Extracted data entries:
========================================================================
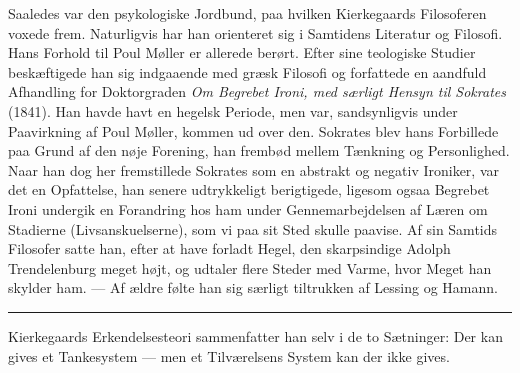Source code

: \documentclass[12pt,a4paper,openany]{book}
\newcommand{\opage}[1]{\marginnote{\footnotesize\textit{[#1]}}}
\begin{document}
Saaledes var den psykologiske Jordbund, paa hvilken Kierkegaards Filosoferen
voxede frem. Naturligvis har han orienteret sig i Samtidens Literatur og
Filosofi. Hans Forhold til Poul Møller er allerede berørt. Efter sine
teologiske Studier
\setcounter{footnote}{0}%
\opage{151}beskæftigede han sig indgaaende med græsk Filosofi og forfattede en
aandfuld Afhandling for Doktorgraden \textit{Om Begrebet Ironi, med særligt
Hensyn til Sokrates} (1841). Han havde havt en hegelsk Periode, men var,
sandsynligvis under Paavirkning af Poul Møller, kommen ud over den. Sokrates
blev hans Forbillede paa Grund af den nøje Forening, han frembød mellem
Tænkning og Personlighed. Naar han dog her fremstillede Sokrates som en
abstrakt og negativ Ironiker, var det en Opfattelse, han senere udtrykkeligt
berigtigede, ligesom ogsaa Begrebet Ironi undergik en Forandring hos ham under
Gennemarbejdelsen af Læren om Stadierne (Livsanskuelserne), som vi paa sit Sted
skulle paavise. Af sin Samtids Filosofer satte han, efter at have forladt
Hegel, den skarpsindige Adolph Trendelenburg meget højt, og udtaler flere
Steder med Varme, hvor Meget han skylder ham. --- Af ældre følte han sig
særligt tiltrukken af Lessing og Hamann.

\begin{center}\rule{2cm}{0.4pt}\end{center}

Kierkegaards Erkendelsesteori sammenfatter han selv i de to Sætninger: Der kan
gives et Tankesystem --- men et Tilværelsens System kan der ikke gives.
\end{document}
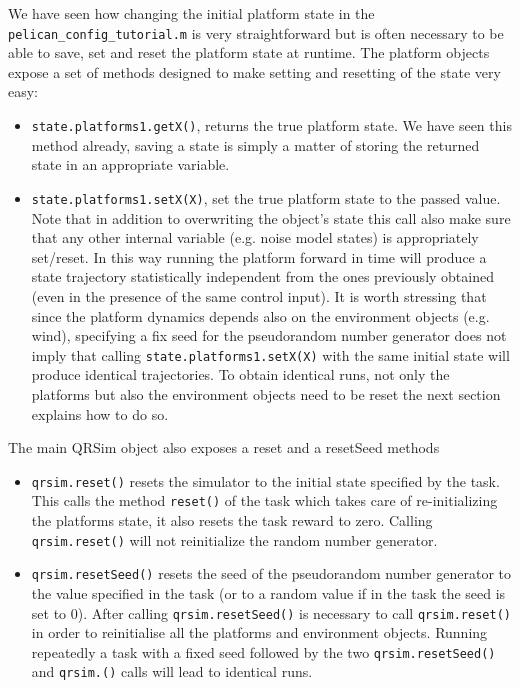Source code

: \documentclass[a4paper,11pt]{article}
\begin{document}
We have seen how changing the initial platform state in the \texttt{pelican\_config\_tutorial.m} is very straightforward but is often necessary to be able to save, set and reset the platform state at runtime.
The platform objects expose a set of methods designed to make setting and resetting of the state very easy:
\begin{itemize}
\item \texttt{state.platforms{1}.getX()}, returns the true platform state. We have seen this method already, saving a state is simply a matter of storing the returned state in an appropriate variable.
\item \texttt{state.platforms{1}.setX(X)}, set the true platform state to the passed value. Note that in addition to overwriting the object's state this call also make sure that any other internal variable (e.g. noise model states) is appropriately set/reset. In this way running the platform forward in time will produce a state trajectory statistically independent from the ones previously obtained (even in the presence of the same control input).
It is worth stressing that since the platform dynamics depends also on the environment objects (e.g. wind), specifying a fix seed for the pseudorandom number generator does not imply that calling \texttt{state.platforms{1}.setX(X)} with the same initial state will produce identical trajectories.
To obtain identical runs, not only the platforms but also the environment objects need to be reset the next section explains how to do so.
\end{itemize}

The main QRSim object also exposes a reset and a resetSeed methods 
\begin{itemize}
\item \texttt{qrsim.reset()} resets the simulator to the initial state specified by the task. This calls the method \texttt{reset()} of the task which takes care of re-initializing the platforms state, it also resets the task reward to zero.  
Calling \texttt{qrsim.reset()} will not reinitialize the random number generator.

\item \texttt{qrsim.resetSeed()} resets the seed of the pseudorandom number generator to the value specified in the task (or to a random value if in the task the seed is set to $0$). After calling \texttt{qrsim.resetSeed()} is necessary to call \texttt{qrsim.reset()} in order to reinitialise all the platforms and environment objects.
Running repeatedly a task with a fixed seed followed by the two \texttt{qrsim.resetSeed()} and \texttt{qrsim.()} calls will lead to identical runs.
\end{itemize}
\end{document}
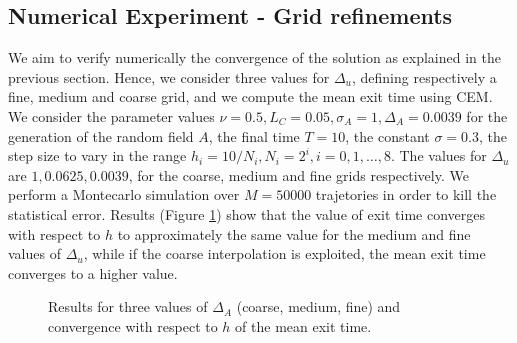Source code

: \subsection{Numerical Experiment - Grid refinements}

We aim to verify numerically the convergence of the solution as explained in the previous section. Hence, we consider three values for $\Delta_u$, defining respectively a fine, medium and coarse grid, and we compute the mean exit time using CEM. We consider the parameter values $\nu = 0.5, L_C = 0.05, \sigma_A = 1, \Delta_A = 0.0039$ for the generation of the random field $A$, the final time $T = 10$, the constant $\sigma = 0.3$, the step size to vary in the range $h_i = 10 / N_i, N_i = 2^i, i = 0, 1, \dots, 8$. The values for $\Delta_u$ are $1, 0.0625, 0.0039$, for the coarse, medium and fine grids respectively. We perform a Montecarlo simulation over $M  = 50000$ trajetories in order to kill the statistical error. Results (Figure \ref{fig:ConvDeltau}) show that the value of exit time converges with respect to $h$ to approximately the same value for the medium and fine values of $\Delta_u$, while if the coarse interpolation is exploited, the mean exit time converges to a higher value.
\begin{figure}[t]
    \centering
    \resizebox{0.8\linewidth}{!}{ }  
    \caption{Results for three values of $\Delta_A$ (coarse, medium, fine) and convergence with respect to $h$ of the mean exit time.}
    \label{fig:ConvDeltau}
\end{figure}
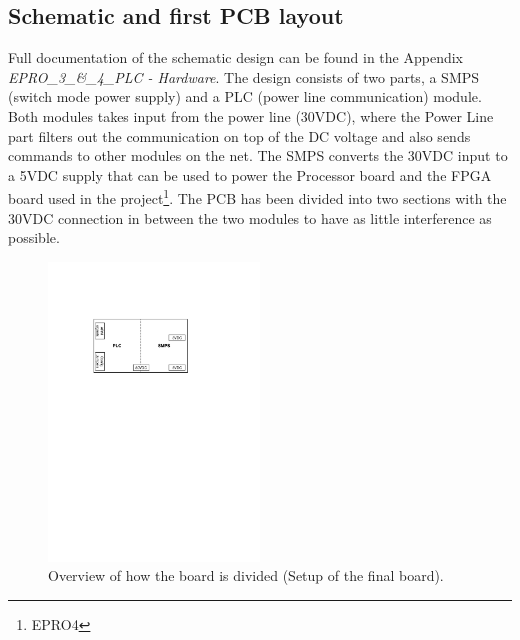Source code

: \subsection{Schematic and first PCB layout}
Full documentation of the schematic design can be found in the Appendix \textit{EPRO\_3\_\&\_4\_PLC - Hardware}. The design consists of two parts, a SMPS (switch mode power supply) and a PLC (power line communication) module. Both modules takes input from the power line (30VDC), where the Power Line part filters out the communication on top of the DC voltage and also sends commands to other modules on the net. The SMPS converts the 30VDC input to a 5VDC supply that can be used to power the Processor board and the FPGA board used in the project\footnote{EPRO4}. The PCB has been divided into two sections with the 30VDC connection in between the two modules to have as little interference as possible.
\begin{figure}[H]
	\begin{centering}
		 \includegraphics[width=0.5\textwidth]{images/pcb_design.pdf}
		\caption{Overview of how the board is divided (Setup of the final board).}
		\label{fig:board_overview}
	\end{centering}
\end{figure}

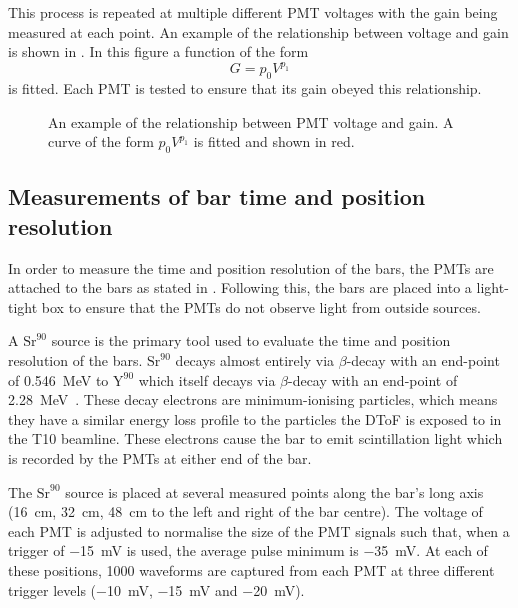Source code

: This process is repeated at multiple different PMT voltages with the gain being measured at each point.
An example of the relationship between voltage and gain is shown in .
In this figure a function of the form
\begin{equation}
  G = p_{0} V^{p_{1}}
\end{equation}
is fitted.
Each PMT is tested to ensure that its gain obeyed this relationship.

\begin{figure}[h]
  \centering
  \begin{adjustbox}{max totalsize={.8\textwidth}, center}
    
  \end{adjustbox}
  \caption[Example of relationship between PMT voltage and gain]{An example of the relationship between PMT voltage and gain. A curve of the form $p_{0} V^{p_{1}}$ is fitted and shown in red.}
  \label{fig:gainEx}
\end{figure}

\subsection{Measurements of bar time and position resolution}
\label{ch:hptpc_dtof_characterisation:characterisation:barRes}

In order to measure the time and position resolution of the bars, the PMTs are attached to the bars as stated in .
Following this, the bars are placed into a light-tight box to ensure that the PMTs do not observe light from outside sources.

A $\text{Sr}^{90}$ source is the primary tool used to evaluate the time and position resolution of the bars.
$\text{Sr}^{90}$ decays almost entirely via $\beta$-decay with an end-point of \SI{0.546}{\mega\electronvolt} to $\text{Y}^{90}$ which itself decays via $\beta$-decay with an end-point of \SI{2.28}{\mega\electronvolt}~\cite{strontium}.
These decay electrons are minimum-ionising particles, which means they have a similar energy loss profile to the particles the DToF is exposed to in the T10 beamline.
These electrons cause the bar to emit scintillation light which is recorded by the PMTs at either end of the bar.

The $\text{Sr}^{90}$ source is placed at several measured points along the bar's long axis (\SI{16}{\cm}, \SI{32}{\cm}, \SI{48}{\cm} to the left and right of the bar centre).
The voltage of each PMT is adjusted to normalise the size of the PMT signals such that, when a trigger of \SI{-15}{\milli\volt} is used, the average pulse minimum is \SI{-35}{\milli\volt}.
At each of these positions, 1000 waveforms are captured from each PMT at three different trigger levels (\SI{-10}{\milli\volt}, \SI{-15}{\milli\volt} and \SI{-20}{\milli\volt}).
========================================================================
Output the whole of the data, unchanged; keep the pictures out.

Source code

: \documentclass[12pt,a4paper,openany]{book}
\newcommand{\opage}[1]{\marginnote{\footnotesize\textit{[#1]}}}
\begin{document}
Saaledes var den psykologiske Jordbund, paa hvilken Kierkegaards Filosoferen
voxede frem. Naturligvis har han orienteret sig i Samtidens Literatur og
Filosofi. Hans Forhold til Poul Møller er allerede berørt. Efter sine
teologiske Studier
\setcounter{footnote}{0}%
\opage{151}beskæftigede han sig indgaaende med græsk Filosofi og forfattede en
aandfuld Afhandling for Doktorgraden \textit{Om Begrebet Ironi, med særligt
Hensyn til Sokrates} (1841). Han havde havt en hegelsk Periode, men var,
sandsynligvis under Paavirkning af Poul Møller, kommen ud over den. Sokrates
blev hans Forbillede paa Grund af den nøje Forening, han frembød mellem
Tænkning og Personlighed. Naar han dog her fremstillede Sokrates som en
abstrakt og negativ Ironiker, var det en Opfattelse, han senere udtrykkeligt
berigtigede, ligesom ogsaa Begrebet Ironi undergik en Forandring hos ham under
Gennemarbejdelsen af Læren om Stadierne (Livsanskuelserne), som vi paa sit Sted
skulle paavise. Af sin Samtids Filosofer satte han, efter at have forladt
Hegel, den skarpsindige Adolph Trendelenburg meget højt, og udtaler flere
Steder med Varme, hvor Meget han skylder ham. --- Af ældre følte han sig
særligt tiltrukken af Lessing og Hamann.

\begin{center}\rule{2cm}{0.4pt}\end{center}

Kierkegaards Erkendelsesteori sammenfatter han selv i de to Sætninger: Der kan
gives et Tankesystem --- men et Tilværelsens System kan der ikke gives.
\end{document}
Source code

: \documentclass[a4paper,11pt]{article}
\begin{document}
We have seen how changing the initial platform state in the \texttt{pelican\_config\_tutorial.m} is very straightforward but is often necessary to be able to save, set and reset the platform state at runtime.
The platform objects expose a set of methods designed to make setting and resetting of the state very easy:
\begin{itemize}
\item \texttt{state.platforms{1}.getX()}, returns the true platform state. We have seen this method already, saving a state is simply a matter of storing the returned state in an appropriate variable.
\item \texttt{state.platforms{1}.setX(X)}, set the true platform state to the passed value. Note that in addition to overwriting the object's state this call also make sure that any other internal variable (e.g. noise model states) is appropriately set/reset. In this way running the platform forward in time will produce a state trajectory statistically independent from the ones previously obtained (even in the presence of the same control input).
It is worth stressing that since the platform dynamics depends also on the environment objects (e.g. wind), specifying a fix seed for the pseudorandom number generator does not imply that calling \texttt{state.platforms{1}.setX(X)} with the same initial state will produce identical trajectories.
To obtain identical runs, not only the platforms but also the environment objects need to be reset the next section explains how to do so.
\end{itemize}

The main QRSim object also exposes a reset and a resetSeed methods 
\begin{itemize}
\item \texttt{qrsim.reset()} resets the simulator to the initial state specified by the task. This calls the method \texttt{reset()} of the task which takes care of re-initializing the platforms state, it also resets the task reward to zero.  
Calling \texttt{qrsim.reset()} will not reinitialize the random number generator.

\item \texttt{qrsim.resetSeed()} resets the seed of the pseudorandom number generator to the value specified in the task (or to a random value if in the task the seed is set to $0$). After calling \texttt{qrsim.resetSeed()} is necessary to call \texttt{qrsim.reset()} in order to reinitialise all the platforms and environment objects.
Running repeatedly a task with a fixed seed followed by the two \texttt{qrsim.resetSeed()} and \texttt{qrsim.()} calls will lead to identical runs.
\end{itemize}
\end{document}
Source code

: \subsection{Numerical Experiment - Grid refinements}

We aim to verify numerically the convergence of the solution as explained in the previous section. Hence, we consider three values for $\Delta_u$, defining respectively a fine, medium and coarse grid, and we compute the mean exit time using CEM. We consider the parameter values $\nu = 0.5, L_C = 0.05, \sigma_A = 1, \Delta_A = 0.0039$ for the generation of the random field $A$, the final time $T = 10$, the constant $\sigma = 0.3$, the step size to vary in the range $h_i = 10 / N_i, N_i = 2^i, i = 0, 1, \dots, 8$. The values for $\Delta_u$ are $1, 0.0625, 0.0039$, for the coarse, medium and fine grids respectively. We perform a Montecarlo simulation over $M  = 50000$ trajetories in order to kill the statistical error. Results (Figure \ref{fig:ConvDeltau}) show that the value of exit time converges with respect to $h$ to approximately the same value for the medium and fine values of $\Delta_u$, while if the coarse interpolation is exploited, the mean exit time converges to a higher value.
\begin{figure}[t]
    \centering
    \resizebox{0.8\linewidth}{!}{ }  
    \caption{Results for three values of $\Delta_A$ (coarse, medium, fine) and convergence with respect to $h$ of the mean exit time.}
    \label{fig:ConvDeltau}
\end{figure}
Source code

: \subsection{Schematic and first PCB layout}
Full documentation of the schematic design can be found in the Appendix \textit{EPRO\_3\_\&\_4\_PLC - Hardware}. The design consists of two parts, a SMPS (switch mode power supply) and a PLC (power line communication) module. Both modules takes input from the power line (30VDC), where the Power Line part filters out the communication on top of the DC voltage and also sends commands to other modules on the net. The SMPS converts the 30VDC input to a 5VDC supply that can be used to power the Processor board and the FPGA board used in the project\footnote{EPRO4}. The PCB has been divided into two sections with the 30VDC connection in between the two modules to have as little interference as possible.
\begin{figure}[H]
	\begin{centering}
		 \includegraphics[width=0.5\textwidth]{images/pcb_design.pdf}
		\caption{Overview of how the board is divided (Setup of the final board).}
		\label{fig:board_overview}
	\end{centering}
\end{figure}

Source code

: This process is repeated at multiple different PMT voltages with the gain being measured at each point.
An example of the relationship between voltage and gain is shown in .
In this figure a function of the form
\begin{equation}
  G = p_{0} V^{p_{1}}
\end{equation}
is fitted.
Each PMT is tested to ensure that its gain obeyed this relationship.

\begin{figure}[h]
  \centering
  \begin{adjustbox}{max totalsize={.8\textwidth}, center}
    
  \end{adjustbox}
  \caption[Example of relationship between PMT voltage and gain]{An example of the relationship between PMT voltage and gain. A curve of the form $p_{0} V^{p_{1}}$ is fitted and shown in red.}
  \label{fig:gainEx}
\end{figure}

\subsection{Measurements of bar time and position resolution}
\label{ch:hptpc_dtof_characterisation:characterisation:barRes}

In order to measure the time and position resolution of the bars, the PMTs are attached to the bars as stated in .
Following this, the bars are placed into a light-tight box to ensure that the PMTs do not observe light from outside sources.

A $\text{Sr}^{90}$ source is the primary tool used to evaluate the time and position resolution of the bars.
$\text{Sr}^{90}$ decays almost entirely via $\beta$-decay with an end-point of \SI{0.546}{\mega\electronvolt} to $\text{Y}^{90}$ which itself decays via $\beta$-decay with an end-point of \SI{2.28}{\mega\electronvolt}~\cite{strontium}.
These decay electrons are minimum-ionising particles, which means they have a similar energy loss profile to the particles the DToF is exposed to in the T10 beamline.
These electrons cause the bar to emit scintillation light which is recorded by the PMTs at either end of the bar.

The $\text{Sr}^{90}$ source is placed at several measured points along the bar's long axis (\SI{16}{\cm}, \SI{32}{\cm}, \SI{48}{\cm} to the left and right of the bar centre).
The voltage of each PMT is adjusted to normalise the size of the PMT signals such that, when a trigger of \SI{-15}{\milli\volt} is used, the average pulse minimum is \SI{-35}{\milli\volt}.
At each of these positions, 1000 waveforms are captured from each PMT at three different trigger levels (\SI{-10}{\milli\volt}, \SI{-15}{\milli\volt} and \SI{-20}{\milli\volt}).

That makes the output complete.